-- INPUT FOR THIS TASK follows --
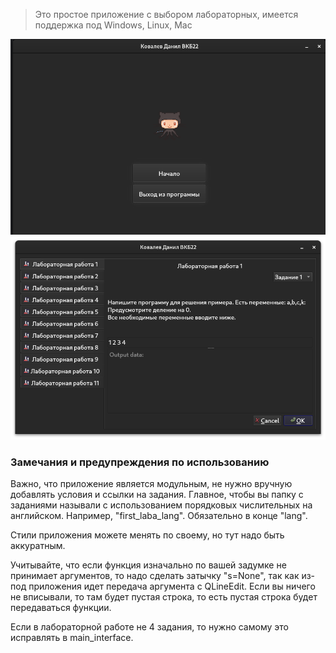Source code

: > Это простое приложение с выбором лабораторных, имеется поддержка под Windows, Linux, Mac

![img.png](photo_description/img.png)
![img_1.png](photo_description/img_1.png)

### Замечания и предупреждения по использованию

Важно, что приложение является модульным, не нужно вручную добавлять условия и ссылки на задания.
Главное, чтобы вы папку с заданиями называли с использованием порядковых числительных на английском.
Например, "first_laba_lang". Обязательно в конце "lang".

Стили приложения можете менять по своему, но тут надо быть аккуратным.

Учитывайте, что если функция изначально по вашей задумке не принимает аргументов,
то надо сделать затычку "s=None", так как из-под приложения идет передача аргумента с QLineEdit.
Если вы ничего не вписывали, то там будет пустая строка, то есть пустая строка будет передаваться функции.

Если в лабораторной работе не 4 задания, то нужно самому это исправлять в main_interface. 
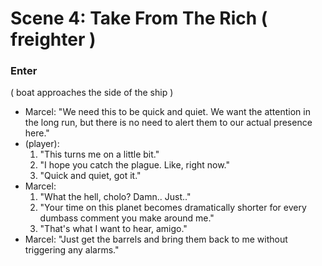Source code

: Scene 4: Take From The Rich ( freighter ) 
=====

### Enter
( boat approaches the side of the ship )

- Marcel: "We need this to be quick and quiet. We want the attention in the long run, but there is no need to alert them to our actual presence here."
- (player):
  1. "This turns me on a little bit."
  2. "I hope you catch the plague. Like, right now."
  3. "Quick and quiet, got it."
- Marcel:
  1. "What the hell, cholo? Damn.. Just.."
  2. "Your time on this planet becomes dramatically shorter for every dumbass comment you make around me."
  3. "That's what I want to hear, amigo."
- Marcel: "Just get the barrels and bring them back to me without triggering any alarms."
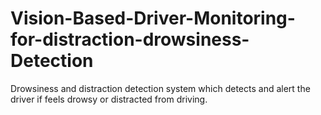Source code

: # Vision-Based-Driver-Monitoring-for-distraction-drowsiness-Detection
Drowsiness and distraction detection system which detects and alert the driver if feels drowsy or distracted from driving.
-- INPUT FOR THIS TASK concluded --
EXERCISE DETAILS ::
Every entry above has to be repeated exactly, apart from its pictures.

TASK SOLUTION ::
Source code

: > Это простое приложение с выбором лабораторных, имеется поддержка под Windows, Linux, Mac

![img.png](photo_description/img.png)
![img_1.png](photo_description/img_1.png)

### Замечания и предупреждения по использованию

Важно, что приложение является модульным, не нужно вручную добавлять условия и ссылки на задания.
Главное, чтобы вы папку с заданиями называли с использованием порядковых числительных на английском.
Например, "first_laba_lang". Обязательно в конце "lang".

Стили приложения можете менять по своему, но тут надо быть аккуратным.

Учитывайте, что если функция изначально по вашей задумке не принимает аргументов,
то надо сделать затычку "s=None", так как из-под приложения идет передача аргумента с QLineEdit.
Если вы ничего не вписывали, то там будет пустая строка, то есть пустая строка будет передаваться функции.

Если в лабораторной работе не 4 задания, то нужно самому это исправлять в main_interface. 
Source code

: Scene 4: Take From The Rich ( freighter ) 
=====

### Enter
( boat approaches the side of the ship )

- Marcel: "We need this to be quick and quiet. We want the attention in the long run, but there is no need to alert them to our actual presence here."
- (player):
  1. "This turns me on a little bit."
  2. "I hope you catch the plague. Like, right now."
  3. "Quick and quiet, got it."
- Marcel:
  1. "What the hell, cholo? Damn.. Just.."
  2. "Your time on this planet becomes dramatically shorter for every dumbass comment you make around me."
  3. "That's what I want to hear, amigo."
- Marcel: "Just get the barrels and bring them back to me without triggering any alarms."
Source code

: # Vision-Based-Driver-Monitoring-for-distraction-drowsiness-Detection
Drowsiness and distraction detection system which detects and alert the driver if feels drowsy or distracted from driving.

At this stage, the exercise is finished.